Dataset excerpts:
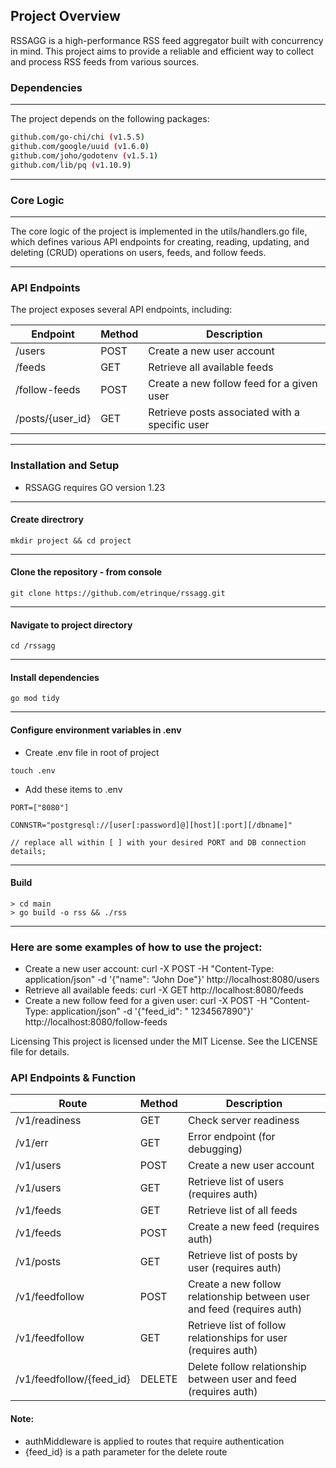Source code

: ## Project Overview

RSSAGG is a high-performance RSS feed aggregator built with concurrency in mind. This project aims to provide a reliable
and efficient way to collect and process RSS feeds from various sources.

### Dependencies

---

The project depends on the following packages:

```bash
github.com/go-chi/chi (v1.5.5)
github.com/google/uuid (v1.6.0)
github.com/joho/godotenv (v1.5.1)
github.com/lib/pq (v1.10.9)
```

---

### Core Logic

---
The core logic of the project is implemented in the utils/handlers.go file, which defines various API endpoints for
creating, reading, updating, and deleting (CRUD) operations on users, feeds, and follow feeds.

---

### API Endpoints

The project exposes several API endpoints, including:

| Endpoint         | Method | Description                                    | 
|------------------|--------|------------------------------------------------| 
| /users           | POST   | Create a new user account                      | 
| /feeds           | GET    | Retrieve all available feeds                   |
| /follow-feeds    | POST   | Create a new follow feed for a given user      | 
| /posts/{user_id} | GET    | Retrieve posts associated with a specific user |

---

### Installation and Setup

- RSSAGG requires GO version 1.23

---

#### Create directrory

```shell
mkdir project && cd project
```

---

#### Clone the repository - from console

```shell
git clone https://github.com/etrinque/rssagg.git
```

---

#### Navigate to project directory

```shell
cd /rssagg
```

---

#### Install dependencies

```shell
go mod tidy 
```

---

#### Configure environment variables in .env

- Create .env file in root of project

```shell
touch .env 
```

- Add these items to .env

```
PORT=["8080"]
 
CONNSTR="postgresql://[user[:password]@][host][:port][/dbname]"

// replace all within [ ] with your desired PORT and DB connection details;
```

---

#### Build

```shell
> cd main
> go build -o rss && ./rss
```

---

### Here are some examples of how to use the project:

- Create a new user account: curl -X POST -H "Content-Type: application/json" -d '{"name": "John
  Doe"}' http://localhost:8080/users
- Retrieve all available feeds: curl -X GET http://localhost:8080/feeds
- Create a new follow feed for a given user: curl -X POST -H "Content-Type: application/json" -d '{"feed_id": "
  1234567890"}' http://localhost:8080/follow-feeds

Licensing
This project is licensed under the MIT License. See the LICENSE file for details.

### API Endpoints & Function

| Route                    | Method | Description                                                            | 
|--------------------------|--------|------------------------------------------------------------------------|
| /v1/readiness            | GET    | Check server readiness                                                 |
| /v1/err                  | GET    | Error endpoint (for debugging)                                         |
| /v1/users                | POST   | Create a new user account                                              |
| /v1/users                | GET    | Retrieve list of users (requires auth)                                 |
| /v1/feeds                | GET    | Retrieve list of all feeds                                             |
| /v1/feeds                | POST   | Create a new feed (requires auth)                                      |
| /v1/posts                | GET    | Retrieve list of posts by user (requires auth)                         |
| /v1/feedfollow           | POST   | Create a new follow relationship between user and feed (requires auth) |
| /v1/feedfollow           | GET    | Retrieve list of follow relationships for user (requires auth)         |
| /v1/feedfollow/{feed_id} | DELETE | Delete follow relationship between user and feed (requires auth)       |

#### Note:

- authMiddleware is applied to routes that require authentication
- {feed_id} is a path parameter for the delete route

Work order: Take every line above where "curl" appears and copy it.

Solution to this exercise:
- Create a new user account: curl -X POST -H "Content-Type: application/json" -d '{"name": "John
- Retrieve all available feeds: curl -X GET http://localhost:8080/feeds
- Create a new follow feed for a given user: curl -X POST -H "Content-Type: application/json" -d '{"feed_id": "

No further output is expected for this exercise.